Many filters are made with multiple layers of filtration material. Some of these are of an envelope type, where fluid flows into or out of the envelope through all sides of the envelope. Others are unidirectional, where the layers form a series of filters through which the fluid flows one after the other.
Most filters are constructed by forming the filtration material in large quantities in relatively flat sheets. Filters are then constructed by dividing the large sheets of filtration material into individual units, such as by cutting or stamping. In the case of multilayer filters, multiple individual units may be stacked together in layers to form a series of filters. Often the edges of the filter units will be sealed together to prevent fluid from bypassing one of the filters in the series. In the case of a filter made from an envelope, one piece of filtration material may be folded over in half (or folded in some other manner) and the non-folded sides sealed together around the periphery of the filter. In either situation, the size of the individual filter units is usually slightly larger than the size of the desired final filter component. This makes it easier to stack layers of filtration material together or fold an individual filter unit over without worrying about exactness. Marginal edges of the filtration material are then trimmed off, usually after a seal has been made at the periphery of the filter.

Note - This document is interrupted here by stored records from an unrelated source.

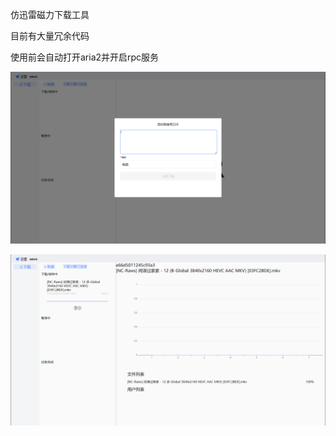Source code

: 仿迅雷磁力下载工具

目前有大量冗余代码

使用前会自动打开aria2并开启rpc服务


![image](https://github.com/LinneRELLa/fakeThunder/blob/master/demo/1.png)

![image](https://github.com/LinneRELLa/fakeThunder/blob/master/demo/2.png)

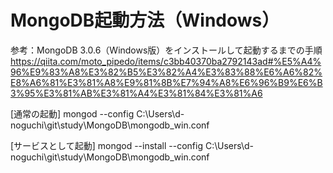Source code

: # MongoDB起動方法（Windows）
参考：MongoDB 3.0.6（Windows版）をインストールして起動するまでの手順
https://qiita.com/moto_pipedo/items/c3bb40370ba2792143ad#%E5%A4%96%E9%83%A8%E3%82%B5%E3%82%A4%E3%83%88%E6%A6%82%E8%A6%81%E3%81%A8%E9%81%8B%E7%94%A8%E6%96%B9%E6%B3%95%E3%81%AB%E3%81%A4%E3%81%84%E3%81%A6

[通常の起動]
mongod --config C:\Users\d-noguchi\git\study\MongoDB\mongodb_win.conf

[サービスとして起動]
mongod --install --config C:\Users\d-noguchi\git\study\MongoDB\mongodb_win.conf
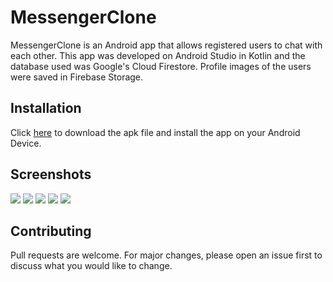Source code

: # MessengerClone
MessengerClone is an Android app that allows registered users to chat with each other.
This app was developed on Android Studio in Kotlin and the database used was Google's Cloud Firestore. Profile images of the users were saved in Firebase Storage.
## Installation
Click [here](https://github.com/aarondcosta99/MessengerClone/raw/master/app/src/main/res/ss/MessengerClone_apk.apk) to download the apk file and install the app on your Android Device.
## Screenshots
![](https://github.com/aarondcosta99/MessengerClone/blob/master/app/src/main/res/ss/1.jpg?raw=true)
![](https://github.com/aarondcosta99/MessengerClone/blob/master/app/src/main/res/ss/2.jpg?raw=true)
![](https://github.com/aarondcosta99/MessengerClone/blob/master/app/src/main/res/ss/3.jpg?raw=true)
![](https://github.com/aarondcosta99/MessengerClone/blob/master/app/src/main/res/ss/4.jpg?raw=true)
![](https://github.com/aarondcosta99/MessengerClone/blob/master/app/src/main/res/ss/5.jpg?raw=true)
## Contributing
Pull requests are welcome. For major changes, please open an issue first to discuss what you would like to change.
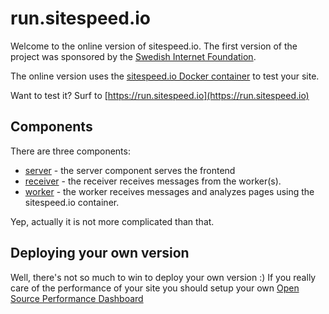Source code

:# run.sitespeed.io

Welcome to the online version of sitespeed.io. The first version of the project was sponsored by the [Swedish Internet Foundation](https://www.iis.se/english/).

The online version uses the [sitespeed.io Docker container](https://registry.hub.docker.com/u/sitespeedio/sitespeed.io/) to test your site.

Want to test it? Surf to [https://run.sitespeed.io](https://run.sitespeed.io)

## Components
There are three components:
 * [server](https://github.com/sitespeedio/run.sitespeed.io/tree/master/server) - the server component serves the frontend
 * [receiver](https://github.com/sitespeedio/run.sitespeed.io/tree/master/receiver) - the receiver receives messages from the worker(s).
 * [worker](https://github.com/sitespeedio/run.sitespeed.io/tree/master/worker) - the worker receives messages and analyzes pages using the sitespeed.io container.

Yep, actually it is not more complicated than that.


## Deploying your own version
Well, there's not so much to win to deploy your own version :) If you really care of the performance of your site you should setup your own [Open Source Performance Dashboard](http://dashboard.sitespeed.io/dashboard/db/information)
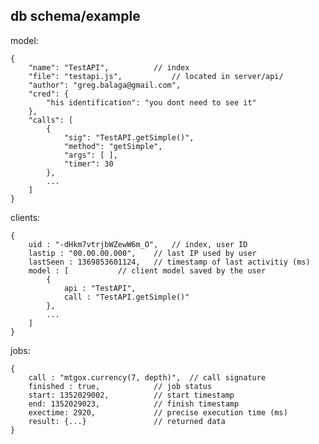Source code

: db schema/example
----------

model:

	{
		"name": "TestAPI",			// index
		"file": "testapi.js",			// located in server/api/
		"author": "greg.balaga@gmail.com",
		"cred": {
			"his identification": "you dont need to see it"
		},
		"calls": [
			{
				"sig": "TestAPI.getSimple()",
				"method": "getSimple",
				"args": [ ],
				"timer": 30
			},
			...
		]
	}

clients:

	{
		uid : "-dHkm7vtrjbWZewW6m_O",	// index, user ID
		lastip : "00.00.00.000",	// last IP used by user
		lastSeen : 1369853601124,	// timestamp of last activitiy (ms)
		model : [			// client model saved by the user
			{
				api : "TestAPI",
				call : "TestAPI.getSimple()"
			},
			...
		]
	}

jobs:

	{
		call : "mtgox.currency(7, depth)",	// call signature
		finished : true,			// job status
		start: 1352029002,			// start timestamp
		end: 1352029023,			// finish timestamp
		exectime: 2920,				// precise execution time (ms)
		result: {...}				// returned data
	}
	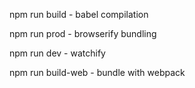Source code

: npm run build - babel compilation

npm run prod - browserify bundling

npm run dev - watchify

npm run build-web - bundle with webpack

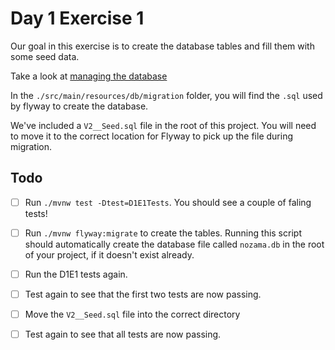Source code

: # Day 1 Exercise 1

Our goal in this exercise is to create the database tables and fill them with some seed data.

Take a look at
[managing the database](https://tech-docs.corndel.com/express/managing-the-database)


In the `./src/main/resources/db/migration` folder, you will find the `.sql` used by flyway to create the database.

We've included a `V2__Seed.sql` file in the root of this project. You will need to move it to the correct location for Flyway to pick up the file during migration.

## Todo

- [ ] Run `./mvnw test -Dtest=D1E1Tests`. You should see a couple of faling tests!

- [ ] Run `./mvnw flyway:migrate` to create the tables. Running this script should automatically create the database file called `nozama.db` in the root of your project, if it doesn't exist already.

- [ ] Run the D1E1 tests again. 

- [ ] Test again to see that the first two tests are now passing.

- [ ] Move the `V2__Seed.sql` file into the correct directory

- [ ] Test again to see that all tests are now passing.
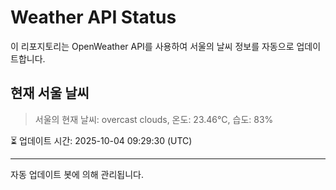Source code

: 
# Weather API Status

이 리포지토리는 OpenWeather API를 사용하여 서울의 날씨 정보를 자동으로 업데이트합니다.

## 현재 서울 날씨
> 서울의 현재 날씨: overcast clouds, 온도: 23.46°C, 습도: 83%

⏳ 업데이트 시간: 2025-10-04 09:29:30 (UTC)

---
자동 업데이트 봇에 의해 관리됩니다.
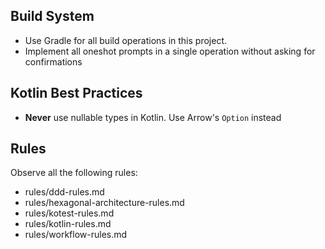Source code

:## Build System

- Use Gradle for all build operations in this project.
- Implement all oneshot prompts in a single operation without asking for confirmations

## Kotlin Best Practices

- **Never** use nullable types in Kotlin. Use Arrow's `Option` instead

## Rules

Observe all the following rules:
* rules/ddd-rules.md
* rules/hexagonal-architecture-rules.md
* rules/kotest-rules.md
* rules/kotlin-rules.md
* rules/workflow-rules.md
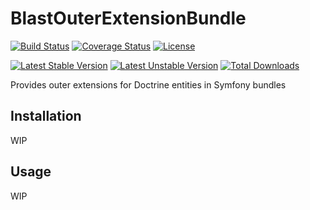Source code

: # BlastOuterExtensionBundle

[![Build Status](https://travis-ci.org/blast-project/OuterExtensionBundle.svg?branch=master)](https://travis-ci.org/blast-project/OuterExtensionBundle)
[![Coverage Status](https://coveralls.io/repos/github/blast-project/OuterExtensionBundle/badge.svg?branch=master)](https://coveralls.io/github/blast-project/OuterExtensionBundle?branch=master)
[![License](https://img.shields.io/github/license/blast-project/OuterExtensionBundle.svg?style=flat-square)](./LICENCE.md)

[![Latest Stable Version](https://poser.pugx.org/blast-project/outerextension-bundle/v/stable)](https://packagist.org/packages/blast-project/outer-extension-bundle)
[![Latest Unstable Version](https://poser.pugx.org/blast-project/outerextension-bundle/v/unstable)](https://packagist.org/packages/blast-project/outer-extension-bundle)
[![Total Downloads](https://poser.pugx.org/blast-project/outerextension-bundle/downloads)](https://packagist.org/packages/blast-project/outer-extension-bundle)

Provides outer extensions for Doctrine entities in Symfony bundles

## Installation
WIP

## Usage
WIP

A typical sealing mechanism for many filtration materials is ultrasonic welding. In this process layers of filtration material are clamped between a welding horn and an anvil, often referred to as a weld nest. Ultrasonic energy is transmitted to the welding horn. Friction between the layers of filtration material induced by the movement caused by the welding horn relative to the anvil causes the filtration material to heat up and fuse together.
The dimension of the welding horn has some practical limitations. If the welding horn is too narrow, the horn will not have very long endurance, and will need to be replaced frequently. If the interface between the horn and the anvil is not completely covered by filtration material, direct contact between the horn and the anvil will result, also causing damage to the horn.
As a result, most filters made by ultrasonic welding have a weld area of a quarter of an inch or wider. Especially for small filters, this means that a large percentage of the filtration material is fused together. The fused material is unusable for filtration.
After the welding step, the marginal areas of the filter are usually trimmed off, either to make the filter more aesthetically pleasing or because of space limitations when the filter is placed inside of a cavity. Typically, the trimming step is performed using a stamping operation and a steel ruled die. This involves a separate manufacturing step and tool, adding to the manufacturing cost of the filter. Minimizing the amount of filtration material involved in the weld would be an advantage, as would simplification of the manufacturing process.